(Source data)

= Beginning of Section =

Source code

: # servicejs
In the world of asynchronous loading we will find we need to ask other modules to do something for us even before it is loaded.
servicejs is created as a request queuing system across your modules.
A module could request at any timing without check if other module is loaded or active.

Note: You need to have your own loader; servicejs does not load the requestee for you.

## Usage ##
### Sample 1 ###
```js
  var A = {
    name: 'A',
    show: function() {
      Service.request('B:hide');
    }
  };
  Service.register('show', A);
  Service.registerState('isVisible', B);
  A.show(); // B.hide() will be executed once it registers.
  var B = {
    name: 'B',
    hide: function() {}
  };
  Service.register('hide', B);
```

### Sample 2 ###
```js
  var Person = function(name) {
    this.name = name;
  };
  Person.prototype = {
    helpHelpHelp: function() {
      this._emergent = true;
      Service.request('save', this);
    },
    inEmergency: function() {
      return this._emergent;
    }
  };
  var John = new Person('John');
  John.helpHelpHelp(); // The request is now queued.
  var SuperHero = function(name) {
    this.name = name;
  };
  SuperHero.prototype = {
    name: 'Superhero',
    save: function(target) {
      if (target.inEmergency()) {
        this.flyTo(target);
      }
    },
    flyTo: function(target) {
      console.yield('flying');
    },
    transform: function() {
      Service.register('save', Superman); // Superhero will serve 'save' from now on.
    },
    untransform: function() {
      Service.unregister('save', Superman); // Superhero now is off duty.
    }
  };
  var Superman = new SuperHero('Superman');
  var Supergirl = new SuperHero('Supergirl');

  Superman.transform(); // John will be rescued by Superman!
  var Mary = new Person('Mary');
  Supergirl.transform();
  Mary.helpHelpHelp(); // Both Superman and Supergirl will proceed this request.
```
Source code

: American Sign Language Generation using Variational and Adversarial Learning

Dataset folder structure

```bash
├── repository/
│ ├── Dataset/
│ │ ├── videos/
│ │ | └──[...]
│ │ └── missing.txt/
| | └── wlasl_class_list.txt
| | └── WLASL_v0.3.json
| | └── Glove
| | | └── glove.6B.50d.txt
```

= End of Section =

● **Assignment**
Filter the lines above so that only those with the string "hide" remain, then copy them.

● **Expected answer**
      Service.request('B:hide');
  A.show(); // B.hide() will be executed once it registers.
    hide: function() {}
  Service.register('hide', B);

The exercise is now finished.